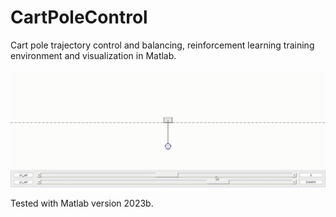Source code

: # CartPoleControl
Cart pole trajectory control and balancing, reinforcement learning training environment and visualization in Matlab.

![](Misc/Swingup.gif)

Tested with Matlab version 2023b.
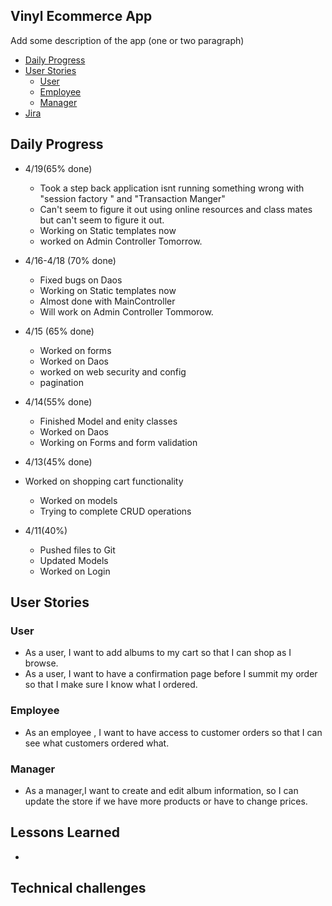 
## Vinyl Ecommerce App

Add some description of the app (one or two paragraph)

- [Daily Progress](#Daily-Progess)
- [User Stories](#User-Stories)
    - [User](#User)
    - [Employee](#Employee)
    - [Manager](#Manager)
- [Jira](https://www.google.com/)


## Daily Progress

- 4/19(65% done)
  - Took a step back application isnt running something wrong with "session factory " and "Transaction Manger"
  - Can't seem to figure it out using online resources and class mates but can't seem to figure it out.
  - Working on Static templates now
  - worked on Admin Controller Tomorrow.


- 4/16-4/18 (70% done)
  - Fixed bugs  on Daos
  - Working on Static templates now
  - Almost done with MainController 
  - Will work on Admin Controller Tommorow.
  
- 4/15 (65% done)
  - Worked on forms
  - Worked on Daos
  - worked on web security and config
  - pagination


- 4/14(55% done)
  - Finished Model and enity classes
  - Worked on Daos
  - Working on Forms and form validation 
 
- 4/13(45% done)
- Worked on shopping cart functionality
    - Worked on models
    - Trying to complete CRUD operations
- 4/11(40%)
    - Pushed files to Git
    - Updated Models
    - Worked on Login
  


## User Stories
### User
- As a user, I want to add albums to my cart so that I can shop as I browse.
- As a user, I want to have a confirmation page before I summit my order so that I make sure I know what I ordered.
### Employee
- As an employee , I want to have access to customer orders so that I can see what customers ordered what.
### Manager
- As a  manager,I want to create and edit album information, so I can update the store if we have more products or have to change prices.

## Lessons Learned
- 

## Technical challenges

REQUIREMENT
With pictures removed, write out exactly each line of the entries from the first through the line that holds "- 4/19(65% done)".

EXERCISE ANSWER
Source code

: # CartPoleControl
Cart pole trajectory control and balancing, reinforcement learning training environment and visualization in Matlab.

![](Misc/Swingup.gif)

Tested with Matlab version 2023b.
## Vinyl Ecommerce App

Add some description of the app (one or two paragraph)

- [Daily Progress](#Daily-Progess)
- [User Stories](#User-Stories)
    - [User](#User)
    - [Employee](#Employee)
    - [Manager](#Manager)
- [Jira](https://www.google.com/)


## Daily Progress

- 4/19(65% done)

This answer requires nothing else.